Meski tren nasional menunjukkan penurunan, Kemenkes mengungkap adanya kemunculan wilayah KLB baru di Kalimantan Selatan, Kalimantan Barat, dan Jambi. Kondisi ini menjadi sinyal kuat bahwa pengendalian belum bisa dilonggarkan.

Kita tidak boleh lengah. Kemunculan wilayah baru harus segera diantisipasi,” tegasnya.

Sasar Balita, Mulai 30 Maret

Program ORI akan menyasar anak usia 9–59 bulan tanpa memandang status imunisasi sebelumnya. Pendekatan kini dibuat lebih fleksibel, dengan fokus pada kecamatan atau wilayah dengan angka kasus tertinggi agar lebih efektif dan efisien.

Pelaksanaan ORI dijadwalkan mulai 30 Maret 2026 selama dua minggu. Pemerintah daerah diminta segera melakukan microplanning, mulai dari kesiapan vaksin, tenaga kesehatan, hingga strategi komunikasi publik.

Kemenkes juga akan menurunkan tim khusus untuk mendampingi pelaksanaan di setiap daerah prioritas.

Sinergi Jadi Kunci

Melalui kebijakan ini, Kemenkes menegaskan pentingnya kolaborasi antara pemerintah pusat, daerah, dan seluruh mitra kesehatan.

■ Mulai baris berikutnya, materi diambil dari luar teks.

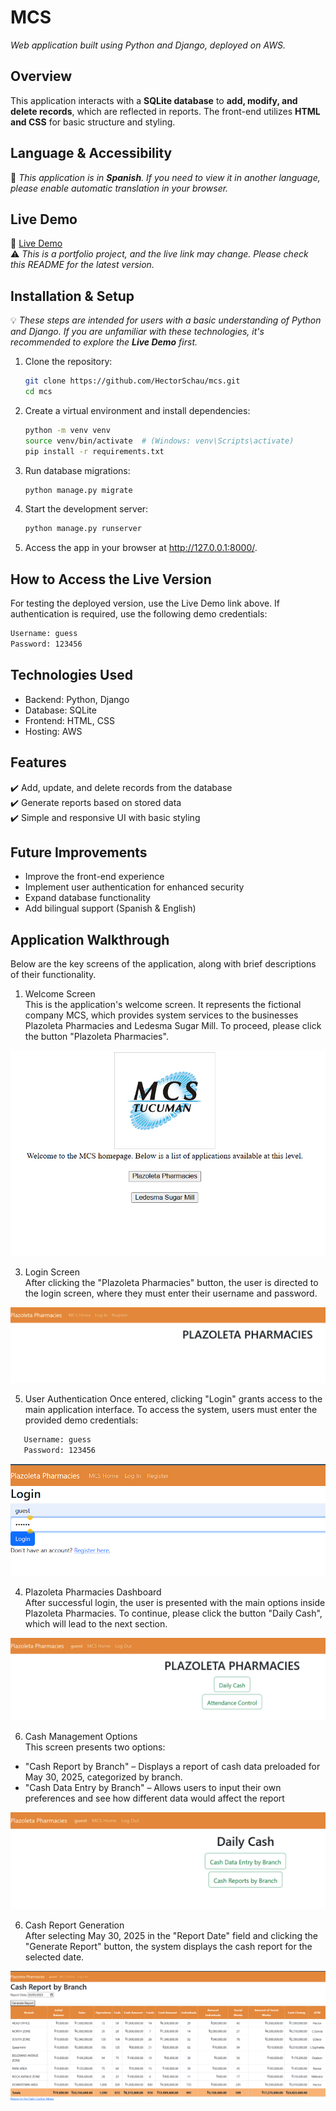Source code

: # **MCS**  
_Web application built using Python and Django, deployed on AWS._

## **Overview**  
This application interacts with a **SQLite database** to **add, modify, and delete records**, which are reflected in reports. The front-end utilizes **HTML and CSS** for basic structure and styling.

## **Language & Accessibility**  
📝 *This application is in **Spanish**. If you need to view it in another language, please enable automatic translation in your browser.*

## **Live Demo**  
🔗 [Live Demo](http://51.20.74.159:8000/)  
⚠️ *This is a portfolio project, and the live link may change. Please check this README for the latest version.*

## **Installation & Setup**  
💡 *These steps are intended for users with a basic understanding of Python and Django. If you are unfamiliar with these technologies, it's recommended to explore the **Live Demo** first.*

1. Clone the repository:  
   ```bash
   git clone https://github.com/HectorSchau/mcs.git
   cd mcs
2. Create a virtual environment and install dependencies:
   ```bash
   python -m venv venv
   source venv/bin/activate  # (Windows: venv\Scripts\activate)
   pip install -r requirements.txt
3. Run database migrations:
   ```bash
   python manage.py migrate
4. Start the development server:
   ```bash
   python manage.py runserver
5. Access the app in your browser at http://127.0.0.1:8000/.

## **How to Access the Live Version**  
For testing the deployed version, use the Live Demo link above.
If authentication is required, use the following demo credentials:
   ```bash
   Username: guess  
   Password: 123456
   ```

## **Technologies Used** 
- Backend: Python, Django
- Database: SQLite
- Frontend: HTML, CSS
- Hosting: AWS

## **Features**   
✔️ Add, update, and delete records from the database  
✔️ Generate reports based on stored data  
✔️ Simple and responsive UI with basic styling  

## **Future Improvements**   
- Improve the front-end experience
- Implement user authentication for enhanced security
- Expand database functionality
- Add bilingual support (Spanish & English)

## **Application Walkthrough**     
Below are the key screens of the application, along with brief descriptions of their functionality.
1. Welcome Screen  
This is the application's welcome screen. It represents the fictional company MCS, which provides system services to the businesses Plazoleta Pharmacies and Ledesma Sugar Mill. To proceed, please click the button "Plazoleta Pharmacies".

![Welcome Screen](screenshots/S1.png)

3. Login Screen  
After clicking the "Plazoleta Pharmacies" button, the user is directed to the login screen, where they must enter their username and password.

![Welcome Screen](screenshots/S2.png)

5. User Authentication
Once entered, clicking "Login" grants access to the main application interface.
To access the system, users must enter the provided demo credentials:
```bash
   Username: guess  
   Password: 123456
   ```
![Welcome Screen](screenshots/S3.png)

4. Plazoleta Pharmacies Dashboard  
After successful login, the user is presented with the main options inside Plazoleta Pharmacies. To continue, please click the button "Daily Cash", which will lead to the next section.

![Welcome Screen](screenshots/S4.png)

6. Cash Management Options  
This screen presents two options:
- "Cash Report by Branch" – Displays a report of cash data preloaded for May 30, 2025, categorized by branch.
- "Cash Data Entry by Branch" – Allows users to input their own preferences and see how different data would affect the report
  
![Welcome Screen](screenshots/S5.png)

6. Cash Report Generation  
After selecting May 30, 2025 in the "Report Date" field and clicking the "Generate Report" button, the system displays the cash report for the selected date.

![Welcome Screen](screenshots/S6.png)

Dengan koordinasi yang kuat dan respons cepat, kita optimistis KLB campak bisa segera dikendalikan dan tidak meluas,” pungkas Indri.

Catatan Redaksi 

Lonjakan kasus di wilayah padat seperti Tangerang Raya menjadi perhatian publik. Orang tua diminta tidak menunda imunisasi, sementara pemerintah daerah diuji kesigapannya dalam mencegah wabah meluas.